De nos jours, l’étude de l’habitat en géographie prend des formes très différentes selon l’échelle à laquelle on se place. Dans une géographie actuelle beaucoup plus sensible aux phénomènes multiscalaires, l’étude de l’habitat et de ses contrastes peut être interprétée comme l’une des formes les plus visibles des inégalités sociales. Comme dans la célèbre photographie de Tuca Vieira (Théry, 2015) ou dans celles du projet Unequal scenes, les contrastes entre niveaux de richesse se traduisent de façon très concrète dans l’apparence des logements. L’un des programmes de l’ONU pour réduire les écarts de développement s’appelle ainsi UN-Habitat (siège à Nairobi, nom complet : Programme des Nations unies pour les établissements humains).

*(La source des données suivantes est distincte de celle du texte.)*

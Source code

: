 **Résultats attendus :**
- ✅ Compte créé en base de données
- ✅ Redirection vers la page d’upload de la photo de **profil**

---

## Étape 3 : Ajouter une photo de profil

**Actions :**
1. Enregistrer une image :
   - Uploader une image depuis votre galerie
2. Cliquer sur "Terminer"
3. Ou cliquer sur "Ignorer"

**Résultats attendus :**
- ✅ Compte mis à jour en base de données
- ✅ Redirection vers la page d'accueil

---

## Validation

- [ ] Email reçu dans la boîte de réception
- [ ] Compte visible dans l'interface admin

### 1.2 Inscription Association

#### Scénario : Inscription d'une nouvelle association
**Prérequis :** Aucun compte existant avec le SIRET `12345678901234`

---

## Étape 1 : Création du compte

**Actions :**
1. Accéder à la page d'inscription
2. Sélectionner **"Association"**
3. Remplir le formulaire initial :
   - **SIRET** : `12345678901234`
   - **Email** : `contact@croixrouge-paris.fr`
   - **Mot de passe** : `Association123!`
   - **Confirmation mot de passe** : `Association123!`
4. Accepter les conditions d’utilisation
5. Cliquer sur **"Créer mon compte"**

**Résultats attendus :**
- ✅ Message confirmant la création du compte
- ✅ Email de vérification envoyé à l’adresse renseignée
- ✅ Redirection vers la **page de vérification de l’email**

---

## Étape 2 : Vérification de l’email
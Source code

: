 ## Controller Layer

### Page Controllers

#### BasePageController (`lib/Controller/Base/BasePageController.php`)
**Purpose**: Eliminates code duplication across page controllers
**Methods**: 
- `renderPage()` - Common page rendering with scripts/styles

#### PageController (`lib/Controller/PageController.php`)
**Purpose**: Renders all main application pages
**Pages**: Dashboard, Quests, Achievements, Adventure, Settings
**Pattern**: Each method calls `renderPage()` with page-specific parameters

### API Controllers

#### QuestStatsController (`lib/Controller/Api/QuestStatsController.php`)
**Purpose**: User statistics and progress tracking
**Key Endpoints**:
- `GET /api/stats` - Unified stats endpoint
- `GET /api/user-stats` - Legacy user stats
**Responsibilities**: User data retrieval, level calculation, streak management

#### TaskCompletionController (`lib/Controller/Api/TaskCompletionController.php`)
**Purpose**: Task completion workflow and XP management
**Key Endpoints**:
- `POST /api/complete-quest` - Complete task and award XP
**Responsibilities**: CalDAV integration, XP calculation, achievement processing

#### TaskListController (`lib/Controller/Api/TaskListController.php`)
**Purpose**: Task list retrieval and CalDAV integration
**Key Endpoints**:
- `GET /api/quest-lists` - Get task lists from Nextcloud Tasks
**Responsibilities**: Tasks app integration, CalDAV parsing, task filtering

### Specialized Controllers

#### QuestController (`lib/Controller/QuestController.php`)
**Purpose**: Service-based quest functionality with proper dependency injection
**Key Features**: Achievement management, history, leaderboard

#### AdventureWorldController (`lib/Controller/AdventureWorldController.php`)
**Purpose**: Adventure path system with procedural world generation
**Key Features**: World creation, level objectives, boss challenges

À l’échelle de l’agglomération et à celle du quartier, l’habitat est révélateur à la fois des écarts de richesse et d’un certain nombre de processus : logiques d’évitement, ségrégation, ghettoïsation et son exact opposé la clubbisation, gentrification ou paupérisation, ne peuvent être saisies qu’en croisant un certain nombre d’observations factuelles, parmi lesquelles l’étude des formes d’habitat (et de leurs évolutions) est incontournable. Certaines de ces formes, représentatives d’une époque, d’une politique urbaine et d’un rapport de force entre les classes sociales, sont aisément reconnaissables : centre historique, quartier haussmannien, grands ensembles, lotissement pavillonnaire, bidonville… Pourtant, chaque archétype masque une très grande variété dont il peine à rendre compte : ainsi, certains quartiers de grands ensembles « réussis » ont réussi à conserver une forme de mixité sociale et ne correspondent pas aux clichés qui leur sont attachés (Martin-Brelot, 2023). Pour ne prendre qu’un autre exemple, le lotissement est, en France, le produit d’une histoire réglementaire qui se reflète dans les générations successives de quartiers pavillonnaires (Herrmann, 2018).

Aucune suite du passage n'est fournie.